Ömer tek başına yürümüyor evliliğe, Defne de haldır haldır koşarak geliyor. Defne’nin evliliğe yürürken önündeki en büyük engelinin kim olduğunu zaten herkes biliyor; hamam gerilimi. İkincisi de 200 bin lira karşılığında bir evlilik oyununu kabul etmesi ve Ömer’le tanışmaya ve kendine aşık etmeye bu sebeple girişmiş olması. Oh, söyledik bitti. Darısı Defne’nin başına diyeceğiz ama Defne bu kadar rahat söyleyemeyecek gibi duruyor. Minnoşsun diye mutlusun sanıyorlar. Defne ne kadar mutlu gözükse de içi içini yiyor, aylardır başını vicdan yastığına koyamıyor. Şimdiye kadar senaryo ekibi Ömer’i ortaya çıkan sırra harika bir şekilde hazırlıyordu. Yok yere yaşanmadı ev meselesi, bunu da hikayenin önemli bir parçası olarak görmek gerek. Defne’nin paraya pula önem vermediği Ömer’in gözüne iyice sokuldu, kafasında oturdu, hatta bununla ilgili de dev bir trip yedi. En azından şu durumda Ömer onu parayla ilgili olarak değil, bu sırrı saklamasıyla ilgili olarak sorgulayacaktır. Gel gör ki bu bölümde eş dost çoluk çocuk gittikleri Alp ve Şebnem düğünü öncesinde yaşananlar hepimizi korkuttu. Şebnem’in ortağının aynı zamanda eski sevgilisi olduğu ve Alp’ten bunu sakladığı ortaya çıktı. Aslında bu kadar büyütülmesi anlamsız, çok eski olmasa şimdiye kadar iyi bir sosyal medya stalker’ı bu durumu ortaya çıkarırdı ama yine de mesele büyüdü.
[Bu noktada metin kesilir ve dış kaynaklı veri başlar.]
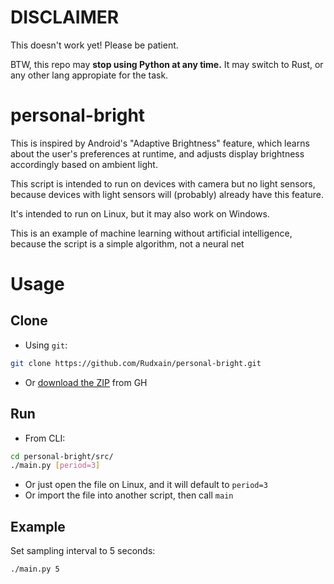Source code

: # DISCLAIMER
This doesn't work yet! Please be patient.

BTW, this repo may **stop using Python at any time.** It may switch to Rust, or any other lang appropiate for the task.

# personal-bright
This is inspired by Android's "Adaptive Brightness" feature, which learns about the user's preferences at runtime, and adjusts display brightness accordingly based on ambient light.

This script is intended to run on devices with camera but no light sensors, because devices with light sensors will (probably) already have this feature.

It's intended to run on Linux, but it may also work on Windows.

This is an example of machine learning without artificial intelligence, because the script is a simple algorithm, not a neural net

# Usage
## Clone
- Using `git`:
```sh
git clone https://github.com/Rudxain/personal-bright.git
```
- Or [download the ZIP](https://github.com/Rudxain/personal-bright/archive/refs/heads/main.zip) from GH

## Run
- From CLI:
```sh
cd personal-bright/src/
./main.py [period=3]
```
- Or just open the file on Linux, and it will default to `period=3`
- Or import the file into another script, then call `main`

## Example
Set sampling interval to 5 seconds:
```sh
./main.py 5
```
Bu kadar önemli bir bilgiyi neden Neriman ve Defne’yle paylaştığını anlamasak da Ömer’in kulağına gideceğini tahmin etmek zor değildi. Etrafındaki herkese iyi bir ders verdi ve Alp’in bilmeye hakkının olduğunu düşündüğü bu sırrı hemen açıkladı, nitekim böyle bir konudan ne kadar rahatsız olacağını da çok net bir şekilde belirtti. Defne’nin yüzündeki “konuyu bilen herkesi vurup yoluma devam mı etsem” ifadesini fark etmemek elde değildi. Ne var ki daha acı olan boşa giden düğün hazırlığı ve potansiyel altınlardı. Bir sonraki bölümde en azından bir sünnet düğünü yapıp altınları toparlayan bir Alp görmek isteriz, Koray’ın yediğini içtiğini çıkarsa yeter. Aklıma Mert Baksi’nin kafasında tacını, elinde asasını görmek fikri geldi ve şu an inanılmaz eğleniyorum.